THE BLOG

Men Behaving Badly: It's Not All Bad For Us

06/13/2011 11:25 am ET | Updated Aug 13, 2011
  • Marie Wilson Founder, Take Our Daughters to Work Day; Honorary Founder and President Emerita, Ms. Foundation for Women

This has not been a good month for men or women: The head of the
International Monetary Fund stands accused of sexually assaulting
a maid, which has brought to light other similar allegations against
him. There's Rep. Anthony Weiner (D-NY), whose name alone
became a running joke after he tweeted explicit messages and photos
to total (female) strangers (including, apparently, a teenager).
Finally, we have John Edwards, former presidential candidate,
indicted for possible misuse of campaign funds when he tried to hide
his mistress and their baby.

But, women, do not despair. Along with these tales of sexual abuse
and impropriety has come a very powerful blowback: intolerance of
these abuses, and the conversation we are all now having about sex and
power.

Let's talk first of France's Dominique Strauss-Kahn and the French
reaction to his arrest. The French have been historically accepting
of DSK's bad behavior at the IMF and beyond. Word was, when
America had its sex scandals, Europeans would shake their heads and
wonder why we were hyperventilating about a little horseplay. After
all, even former French President Francois Mitterrand had both of his
families at his funeral. But instead French women have been coming out of
the sexual harassment closet, saying they should not have kept their
mouths shut. Like the teenager who said that for seven years she feared
the "notoriety of her well-known doctor in Nice" but now was willing to
file a complaint against him. This is a sea change, and a much needed
one if women are to be accepted into leadership alongside men.

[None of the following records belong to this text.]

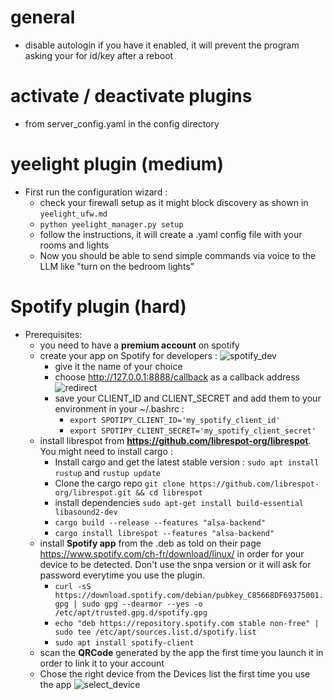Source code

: # general
  - disable autologin if you have it enabled, it will prevent the program asking your for id/key after a reboot

# activate / deactivate plugins
  - from server_config.yaml in the config directory

# yeelight plugin (medium)
  - First run the configuration wizard :
    - check your firewall setup as it might block discovery as shown in `yeelight_ufw.md`
    - `python yeelight_manager.py setup`
    - follow the instructions, it will create a .yaml config file with your rooms and lights
    - Now you should be able to send simple commands via voice to the LLM like "turn on the bedroom lights"
   
# Spotify plugin (hard)
  - Prerequisites:
    - you need to have a **premium account** on spotify
    - create your app on Spotify for developers :
      ![spotify_dev](https://github.com/user-attachments/assets/199cba5d-43c5-435d-bddf-9bdb039d0ab0)
      - give it the name of your choice
      - choose http://127.0.0.1:8888/callback as a callback address
        ![redirect](https://github.com/user-attachments/assets/2de1497b-d5f2-4ee9-a9c1-d3aea05fd005)
      - save your CLIENT_ID and CLIENT_SECRET and add them to your environment in your ~/.bashrc :
        - `export SPOTIPY_CLIENT_ID='my_spotify_client_id'`
        - `export SPOTIPY_CLIENT_SECRET='my_spotify_client_secret'`
    - install librespot from **https://github.com/librespot-org/librespot**. You might need to install cargo :
      - Install cargo and get the latest stable version : `sudo apt install rustup` and `rustup update`
      - Clone the cargo repo `git clone https://github.com/librespot-org/librespot.git && cd librespot`
      - install dependencies `sudo apt-get install build-essential libasound2-dev`
      - `cargo build --release --features "alsa-backend"`
      - `cargo install librespot --features "alsa-backend"`
    - install **Spotify app** from the .deb as told on their page https://www.spotify.com/ch-fr/download/linux/ in order for your device to be detected. Don't use the snpa version or it will ask for password everytime you use the plugin.
      - `curl -sS https://download.spotify.com/debian/pubkey_C85668DF69375001.gpg | sudo gpg --dearmor --yes -o /etc/apt/trusted.gpg.d/spotify.gpg`
      - `echo "deb https://repository.spotify.com stable non-free" | sudo tee /etc/apt/sources.list.d/spotify.list`
      - `sudo apt install spotify-client`
    - scan the **QRCode** generated by the app the first time you launch it in order to link it to your account
    - Chose the right device from  the Devices list the first time you use the app
      ![select_device](https://github.com/user-attachments/assets/cbe9d018-e1a6-4c00-8573-bf6d36d127f2)

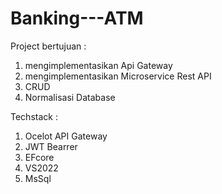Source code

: # Banking---ATM
Project bertujuan : 
1. mengimplementasikan Api Gateway
2. mengimplementasikan Microservice Rest API
3. CRUD
4. Normalisasi Database
   
Techstack :
1. Ocelot API Gateway
2. JWT Bearrer
3. EFcore
4. VS2022
5. MsSql


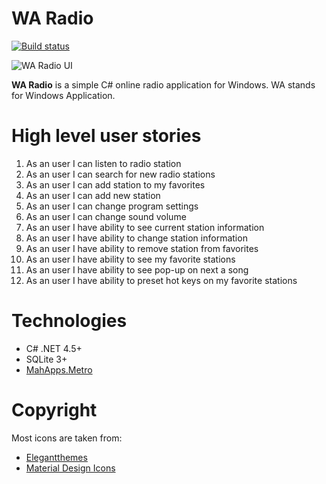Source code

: # WA Radio

[![Build status](https://ci.appveyor.com/api/projects/status/slwj7dcl4hf926ef?svg=true)](https://ci.appveyor.com/project/lukosius/waradio)

![WA Radio UI](https://raw.github.com/lukosius/waradio/master/screenshots/2016_05_24_02.png)

**WA Radio** is a simple C# online radio application for Windows. WA stands
for Windows Application.

# High level user stories

1. As an user I can listen to radio station
2. As an user I can search for new radio stations
3. As an user I can add station to my favorites
4. As an user I can add new station
5. As an user I can change program settings
6. As an user I can change sound volume
7. As an user I have ability to see current station information
8. As an user I have ability to change station information
9. As an user I have ability to remove station from favorites
10. As an user I have ability to see my favorite stations
11. As an user I have ability to see pop-up on next a song
12. As an user I have ability to preset hot keys on my favorite stations

# Technologies

- C# .NET 4.5+
- SQLite 3+
- [MahApps.Metro](https://github.com/MahApps/MahApps.Metro)

# Copyright

Most icons are taken from:

- [Elegantthemes](http://www.elegantthemes.com/blog/freebie-of-the-week/beautiful-flat-icons-for-free)
- [Material Design Icons](https://materialdesignicons.com/)
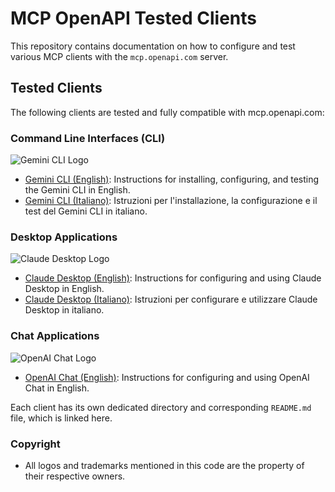 # MCP OpenAPI Tested Clients

This repository contains documentation on how to configure and test various MCP clients with the `mcp.openapi.com` server.

## Tested Clients

The following clients are tested and fully compatible with mcp.openapi.com:

### Command Line Interfaces (CLI)
![Gemini CLI Logo](https://upload.wikimedia.org/wikipedia/commons/d/d9/Google_Gemini_logo_2025.svg)
- [Gemini CLI (English)](gemini-cli/README.md): Instructions for installing, configuring, and testing the Gemini CLI in English.
- [Gemini CLI (Italiano)](gemini-cli/README_IT.md): Istruzioni per l'installazione, la configurazione e il test del Gemini CLI in italiano.

### Desktop Applications
![Claude Desktop Logo](https://upload.wikimedia.org/wikipedia/commons/8/8a/Claude_AI_logo.svg)
- [Claude Desktop (English)](claude/README.md): Instructions for configuring and using Claude Desktop in English.
- [Claude Desktop (Italiano)](claude/README_IT.md): Istruzioni per configurare e utilizzare Claude Desktop in italiano.

### Chat Applications
![OpenAI Chat Logo](https://upload.wikimedia.org/wikipedia/commons/a/af/OpenAI_logo_2025_%28wordmark%29.svg)
- [OpenAI Chat (English)](openai-chat/README.md): Instructions for configuring and using OpenAI Chat in English.

Each client has its own dedicated directory and corresponding `README.md` file, which is linked here.





### Copyright
* All logos and trademarks mentioned in this code are the property of their respective owners.
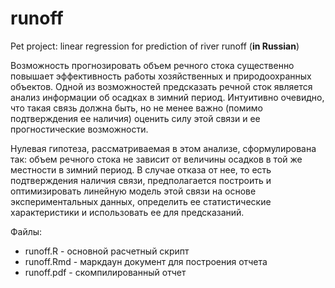 # runoff
Pet project: linear regression for prediction of river runoff (**in Russian**)

Возможность прогнозировать объем речного стока существенно повышает эффективность работы хозяйственных и природоохранных объектов. Одной из возможностей предсказать речной сток является анализ информации об осадках в зимний период. Интуитивно очевидно, что такая связь должна быть, но не менее важно (помимо подтверждения ее наличия) оценить силу этой связи и ее прогностические возможности.  

Нулевая гипотеза, рассматриваемая в этом анализе, сформулирована так: объем речного стока не зависит от величины осадков в той же местности в зимний период. В случае отказа от нее, то есть подтверждения наличия связи, предполагается построить и оптимизировать линейную модель этой связи на основе экспериментальных данных, определить ее статистические характеристики и использовать ее для предсказаний.

Файлы:
* runoff.R - основной расчетный скрипт
* runoff.Rmd - маркдаун документ для построения отчета
* runoff.pdf - скомпилированный отчет
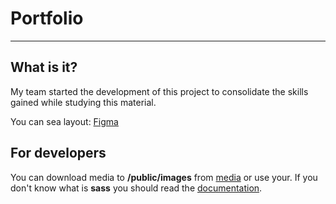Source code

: # Portfolio
---
## What is it?
My team started the development of this project
to consolidate the skills gained while studying this material.

You can sea layout:
  [Figma](https://www.figma.com/file/uVUrcwq6ugp6AiJhJZh6TC/Portfolio?node-id=0%3A1)
  
## For developers
  You can download media to **/public/images** from [media](https://drive.google.com/drive/folders/1g3iiD5dKXAnEr3l45I2bOGeo2CoFC5N0?usp=sharing) or use your.
  If you don't know what is **sass** you should read the [documentation](https://sass-lang.com/guide).

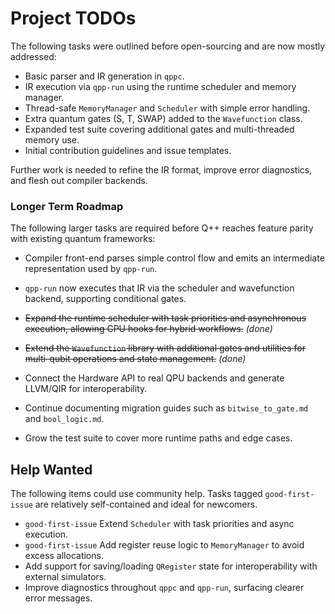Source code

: # Project TODOs

The following tasks were outlined before open-sourcing and are now mostly addressed:

- Basic parser and IR generation in `qppc`.
- IR execution via `qpp-run` using the runtime scheduler and memory manager.
- Thread-safe `MemoryManager` and `Scheduler` with simple error handling.
- Extra quantum gates (S, T, SWAP) added to the `Wavefunction` class.
- Expanded test suite covering additional gates and multi-threaded memory use.
- Initial contribution guidelines and issue templates.

Further work is needed to refine the IR format, improve error diagnostics, and flesh out compiler backends.

### Longer Term Roadmap

The following larger tasks are required before Q++ reaches feature parity with existing quantum frameworks:

- Compiler front-end parses simple control flow and emits an intermediate representation used by `qpp-run`.
- `qpp-run` now executes that IR via the scheduler and wavefunction backend, supporting conditional gates.

- ~~Expand the runtime scheduler with task priorities and asynchronous execution, allowing CPU hooks for hybrid workflows.~~ *(done)*
- ~~Extend the `Wavefunction` library with additional gates and utilities for multi-qubit operations and state management.~~ *(done)*

- Connect the Hardware API to real QPU backends and generate LLVM/QIR for interoperability.
- Continue documenting migration guides such as `bitwise_to_gate.md` and `bool_logic.md`.
- Grow the test suite to cover more runtime paths and edge cases.

## Help Wanted

The following items could use community help. Tasks tagged `good-first-issue`
are relatively self-contained and ideal for newcomers.

- `good-first-issue` Extend `Scheduler` with task priorities and async execution.
- `good-first-issue` Add register reuse logic to `MemoryManager` to avoid excess
  allocations.
- Add support for saving/loading `QRegister` state for interoperability with
  external simulators.
- Improve diagnostics throughout `qppc` and `qpp-run`, surfacing clearer error
  messages.

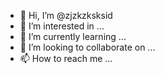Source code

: - 👋 Hi, I’m @zjzkzksksid
- 👀 I’m interested in ...
- 🌱 I’m currently learning ...
- 💞️ I’m looking to collaborate on ...
- 📫 How to reach me ...

<!---
zjzkzksksid/zjzkzksksid is a ✨ special ✨ repository because its `README.md` (this file) appears on your GitHub profile.
You can click the Preview link to take a look at your changes.
--->
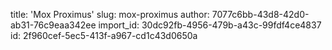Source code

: title: 'Mox Proximus'
slug: mox-proximus
author: 7077c6bb-43d8-42d0-ab31-76c9eaa342ee
import_id: 30dc92fb-4956-479b-a43c-99fdf4ce4837
id: 2f960cef-5ec5-413f-a967-cd1c43d0650a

Then there are our home-grown scandals. First, Anthony Weiner. His
wife -- the widely respected State Department deputy, Huma Abedin --
hasn't left him, but she also didn't stand beside at that painful news
conference. This is definitely a step forward for the spouse of disgraced
politicians. John Edwards, who had an affair with (and impregnated)
a campaign staffer, had the good will of his daughter by his side as he
left court last week, nothing more. His career and reputation are destroyed,
and I would guess that even his late wife would score better polling numbers.

Yes, we are disgusted. Still, with so much of the mess of sex in our faces,
I'm hoping for a silver lining for women's leadership. Traditionally,
one of the reasons women have not made it to the top of
corporations and boards of directors is the discomfort of the men they'd
have to work with. Sometimes, the men admit it. Only a week ago, I spoke
with a group of women leaders, many of whom serve on boards that are
actively seeking more women. One talked of a male board chair who admitted that,
while he liked the female names that were submitted for consideration,
he was reluctant to elevate women he didn't know, and therefore, just
"wasn't comfortable with."

After all, comfort demands familiarity, knowledge and contact. We
know what that means, don't we? The most recent study by the Center for
Work-Life Policy, The SponsorEffect, shows that "most senior men (64 percent)
avoid sponsoring junior women for fear of speculation of an affair." And 50% of
junior women are hesitant to have contact with senior men for the same reason.
Policies around office romance are often not clear, not known and/or not enforced.
This denies junior women the support that's critical to advancement in their
companies and to positions on the boards that look to the C-suite for recruits.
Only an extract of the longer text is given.